• What you will do: No pictures belong in the copy. Retype exactly, and only, the stretch of lines below from the one with "simplified it all" through the one with "Flight Unit State".

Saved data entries
════

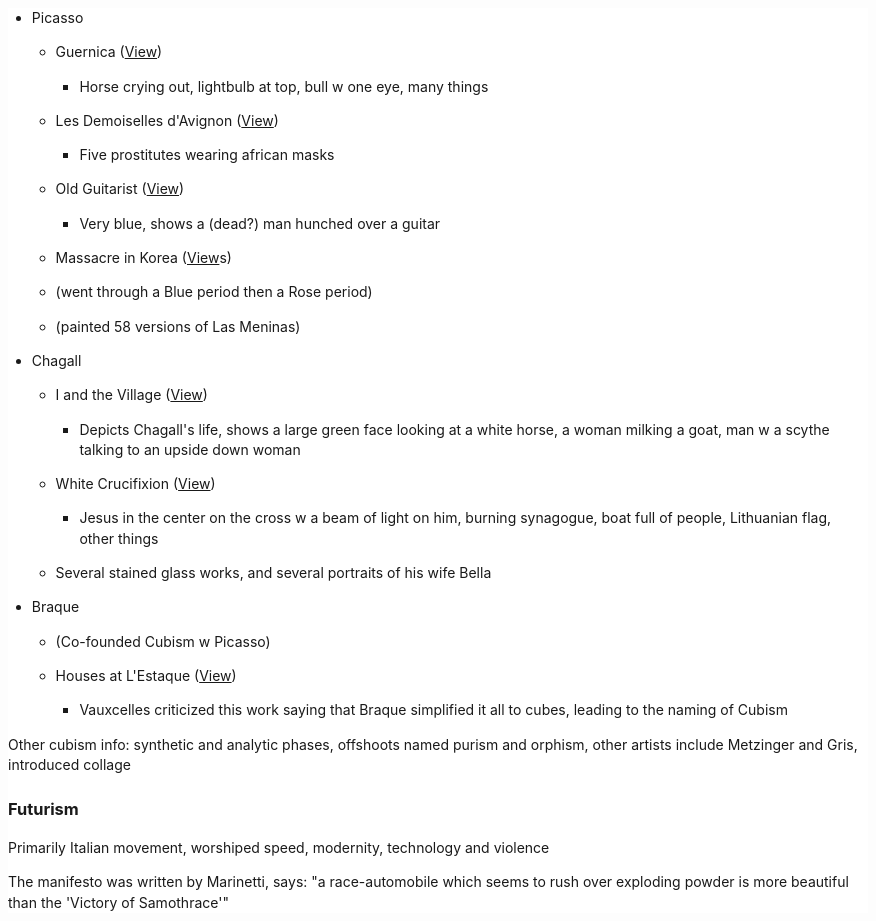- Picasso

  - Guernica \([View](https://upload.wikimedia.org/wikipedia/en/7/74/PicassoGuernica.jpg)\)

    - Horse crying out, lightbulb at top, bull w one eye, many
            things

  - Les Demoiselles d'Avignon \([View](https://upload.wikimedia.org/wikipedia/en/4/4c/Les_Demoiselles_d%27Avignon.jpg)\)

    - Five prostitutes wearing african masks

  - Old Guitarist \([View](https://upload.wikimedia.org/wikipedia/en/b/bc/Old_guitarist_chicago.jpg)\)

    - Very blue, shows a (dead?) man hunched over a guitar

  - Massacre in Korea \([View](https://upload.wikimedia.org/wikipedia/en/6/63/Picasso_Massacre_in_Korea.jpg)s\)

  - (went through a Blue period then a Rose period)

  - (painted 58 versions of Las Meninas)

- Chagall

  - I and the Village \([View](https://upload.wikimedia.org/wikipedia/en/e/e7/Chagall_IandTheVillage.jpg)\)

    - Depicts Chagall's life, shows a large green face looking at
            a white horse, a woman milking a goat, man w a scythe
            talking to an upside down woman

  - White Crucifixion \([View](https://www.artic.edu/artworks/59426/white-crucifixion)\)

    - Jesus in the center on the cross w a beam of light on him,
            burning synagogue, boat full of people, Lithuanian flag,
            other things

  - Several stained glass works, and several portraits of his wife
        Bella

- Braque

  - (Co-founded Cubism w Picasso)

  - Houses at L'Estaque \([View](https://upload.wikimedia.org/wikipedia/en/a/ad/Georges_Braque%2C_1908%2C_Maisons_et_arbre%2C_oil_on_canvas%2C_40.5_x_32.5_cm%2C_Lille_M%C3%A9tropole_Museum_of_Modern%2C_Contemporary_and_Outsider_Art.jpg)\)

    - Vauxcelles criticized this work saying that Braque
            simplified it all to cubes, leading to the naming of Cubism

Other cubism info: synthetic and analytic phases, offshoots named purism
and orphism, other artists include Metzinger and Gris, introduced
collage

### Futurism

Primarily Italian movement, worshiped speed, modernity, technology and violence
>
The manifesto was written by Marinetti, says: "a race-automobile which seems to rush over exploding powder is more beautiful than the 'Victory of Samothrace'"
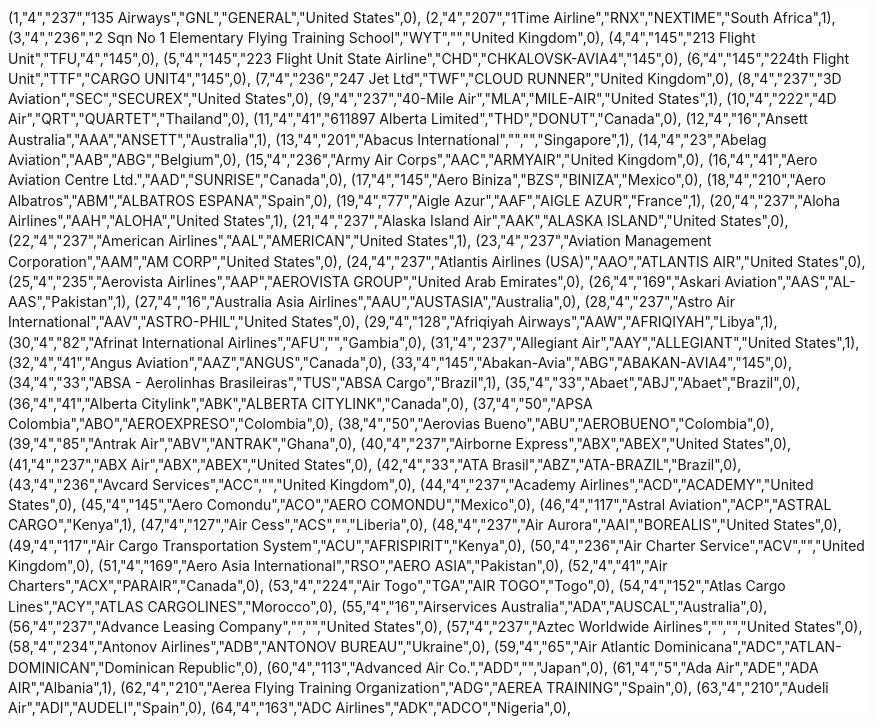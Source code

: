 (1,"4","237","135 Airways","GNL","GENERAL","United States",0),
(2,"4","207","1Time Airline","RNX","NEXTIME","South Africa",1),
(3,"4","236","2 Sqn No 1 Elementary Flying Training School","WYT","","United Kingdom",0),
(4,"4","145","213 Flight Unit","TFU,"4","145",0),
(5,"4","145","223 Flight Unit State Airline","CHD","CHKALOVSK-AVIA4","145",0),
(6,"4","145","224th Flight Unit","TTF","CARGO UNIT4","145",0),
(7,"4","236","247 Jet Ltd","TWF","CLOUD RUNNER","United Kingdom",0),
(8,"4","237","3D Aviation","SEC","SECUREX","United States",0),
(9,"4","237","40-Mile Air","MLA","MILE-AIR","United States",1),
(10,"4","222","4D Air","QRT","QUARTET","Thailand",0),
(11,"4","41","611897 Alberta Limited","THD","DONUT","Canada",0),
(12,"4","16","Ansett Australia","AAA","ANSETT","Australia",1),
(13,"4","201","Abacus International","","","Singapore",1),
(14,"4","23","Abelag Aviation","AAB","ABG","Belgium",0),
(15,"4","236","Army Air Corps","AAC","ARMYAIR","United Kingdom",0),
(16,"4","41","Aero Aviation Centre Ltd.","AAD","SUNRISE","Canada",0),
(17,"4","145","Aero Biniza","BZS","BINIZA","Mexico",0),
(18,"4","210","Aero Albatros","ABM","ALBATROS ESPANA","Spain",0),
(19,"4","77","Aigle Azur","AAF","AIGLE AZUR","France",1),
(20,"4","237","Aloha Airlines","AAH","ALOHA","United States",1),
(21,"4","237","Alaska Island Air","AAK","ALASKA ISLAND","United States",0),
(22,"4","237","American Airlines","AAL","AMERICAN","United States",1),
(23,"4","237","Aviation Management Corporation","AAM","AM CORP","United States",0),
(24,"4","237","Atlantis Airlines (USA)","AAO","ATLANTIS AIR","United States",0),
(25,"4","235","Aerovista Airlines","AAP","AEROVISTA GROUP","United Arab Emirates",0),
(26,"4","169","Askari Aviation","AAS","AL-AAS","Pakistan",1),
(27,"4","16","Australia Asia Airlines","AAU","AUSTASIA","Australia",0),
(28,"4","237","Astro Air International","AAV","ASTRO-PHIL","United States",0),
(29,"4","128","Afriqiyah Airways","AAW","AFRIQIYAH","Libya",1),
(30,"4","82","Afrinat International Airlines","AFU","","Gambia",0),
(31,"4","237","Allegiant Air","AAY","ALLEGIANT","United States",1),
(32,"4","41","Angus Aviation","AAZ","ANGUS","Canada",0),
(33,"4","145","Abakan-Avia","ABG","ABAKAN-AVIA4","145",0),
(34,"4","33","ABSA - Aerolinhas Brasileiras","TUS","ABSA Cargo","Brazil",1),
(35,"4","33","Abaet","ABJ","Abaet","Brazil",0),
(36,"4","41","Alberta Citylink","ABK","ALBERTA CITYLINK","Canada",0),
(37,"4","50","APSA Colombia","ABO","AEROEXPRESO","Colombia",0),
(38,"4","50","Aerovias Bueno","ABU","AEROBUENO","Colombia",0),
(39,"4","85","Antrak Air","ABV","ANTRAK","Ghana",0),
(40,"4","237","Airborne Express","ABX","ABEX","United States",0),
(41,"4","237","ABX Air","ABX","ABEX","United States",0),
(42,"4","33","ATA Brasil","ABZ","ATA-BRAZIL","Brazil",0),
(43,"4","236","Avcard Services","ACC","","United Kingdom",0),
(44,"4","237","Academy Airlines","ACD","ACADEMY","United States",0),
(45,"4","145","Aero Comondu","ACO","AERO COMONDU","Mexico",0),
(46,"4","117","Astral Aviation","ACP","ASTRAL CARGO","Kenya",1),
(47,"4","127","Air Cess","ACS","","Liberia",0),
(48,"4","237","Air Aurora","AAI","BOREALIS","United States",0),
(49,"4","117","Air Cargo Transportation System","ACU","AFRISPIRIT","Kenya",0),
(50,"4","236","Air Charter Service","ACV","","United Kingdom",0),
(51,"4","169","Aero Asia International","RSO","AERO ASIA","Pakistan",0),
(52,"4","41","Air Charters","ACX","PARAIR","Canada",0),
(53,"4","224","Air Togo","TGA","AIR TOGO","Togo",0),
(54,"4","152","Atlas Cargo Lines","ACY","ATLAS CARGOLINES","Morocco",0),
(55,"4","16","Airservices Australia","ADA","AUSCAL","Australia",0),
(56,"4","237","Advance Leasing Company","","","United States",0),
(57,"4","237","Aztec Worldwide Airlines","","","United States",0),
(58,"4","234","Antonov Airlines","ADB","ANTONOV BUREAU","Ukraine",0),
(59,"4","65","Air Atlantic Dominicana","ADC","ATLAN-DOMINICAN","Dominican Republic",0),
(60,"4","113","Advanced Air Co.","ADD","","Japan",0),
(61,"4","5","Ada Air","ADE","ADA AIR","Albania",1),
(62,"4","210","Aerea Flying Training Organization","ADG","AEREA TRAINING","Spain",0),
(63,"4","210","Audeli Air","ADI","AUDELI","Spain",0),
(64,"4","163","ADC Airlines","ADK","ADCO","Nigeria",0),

════

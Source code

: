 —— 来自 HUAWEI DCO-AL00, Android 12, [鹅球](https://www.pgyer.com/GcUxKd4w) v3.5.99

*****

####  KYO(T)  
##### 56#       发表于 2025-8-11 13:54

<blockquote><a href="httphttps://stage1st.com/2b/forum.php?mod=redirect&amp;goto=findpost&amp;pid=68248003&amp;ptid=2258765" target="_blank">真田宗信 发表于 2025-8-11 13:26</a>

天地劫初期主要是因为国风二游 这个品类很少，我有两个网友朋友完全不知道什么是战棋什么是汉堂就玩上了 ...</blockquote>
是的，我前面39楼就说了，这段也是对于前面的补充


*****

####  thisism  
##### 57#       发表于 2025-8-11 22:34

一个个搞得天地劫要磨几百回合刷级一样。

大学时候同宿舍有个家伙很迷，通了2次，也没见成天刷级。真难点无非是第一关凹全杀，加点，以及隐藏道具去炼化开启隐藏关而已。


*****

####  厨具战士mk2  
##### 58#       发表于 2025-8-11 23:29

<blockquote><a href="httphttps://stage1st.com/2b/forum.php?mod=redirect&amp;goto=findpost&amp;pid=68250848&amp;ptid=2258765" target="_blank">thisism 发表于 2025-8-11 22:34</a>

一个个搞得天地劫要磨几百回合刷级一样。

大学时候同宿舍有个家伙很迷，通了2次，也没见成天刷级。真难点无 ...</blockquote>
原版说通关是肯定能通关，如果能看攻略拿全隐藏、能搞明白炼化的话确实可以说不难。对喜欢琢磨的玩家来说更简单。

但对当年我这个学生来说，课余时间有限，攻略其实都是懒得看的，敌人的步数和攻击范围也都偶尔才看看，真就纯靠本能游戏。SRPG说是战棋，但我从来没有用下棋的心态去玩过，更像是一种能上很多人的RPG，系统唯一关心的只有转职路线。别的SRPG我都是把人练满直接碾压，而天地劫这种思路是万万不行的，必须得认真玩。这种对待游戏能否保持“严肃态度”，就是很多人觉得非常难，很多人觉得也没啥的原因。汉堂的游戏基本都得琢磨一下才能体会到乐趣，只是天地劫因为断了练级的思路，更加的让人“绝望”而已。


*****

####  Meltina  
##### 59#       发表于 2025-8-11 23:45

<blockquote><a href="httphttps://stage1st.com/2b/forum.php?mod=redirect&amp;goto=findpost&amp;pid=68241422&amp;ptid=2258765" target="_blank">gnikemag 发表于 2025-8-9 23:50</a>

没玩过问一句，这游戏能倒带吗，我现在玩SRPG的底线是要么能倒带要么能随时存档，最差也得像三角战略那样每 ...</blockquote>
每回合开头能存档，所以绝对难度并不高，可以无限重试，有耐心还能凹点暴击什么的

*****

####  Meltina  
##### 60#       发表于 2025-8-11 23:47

════

• Answer for this exercise:
            simplified it all to cubes, leading to the naming of Cubism

Other cubism info: synthetic and analytic phases, offshoots named purism
and orphism, other artists include Metzinger and Gris, introduced
collage

### Futurism

Primarily Italian movement, worshiped speed, modernity, technology and violence
>
The manifesto was written by Marinetti, says: "a race-automobile which seems to rush over exploding powder is more beautiful than the 'Victory of Samothrace'"
Source code

: (1,"4","237","135 Airways","GNL","GENERAL","United States",0),
(2,"4","207","1Time Airline","RNX","NEXTIME","South Africa",1),
(3,"4","236","2 Sqn No 1 Elementary Flying Training School","WYT","","United Kingdom",0),
(4,"4","145","213 Flight Unit","TFU,"4","145",0),
(5,"4","145","223 Flight Unit State Airline","CHD","CHKALOVSK-AVIA4","145",0),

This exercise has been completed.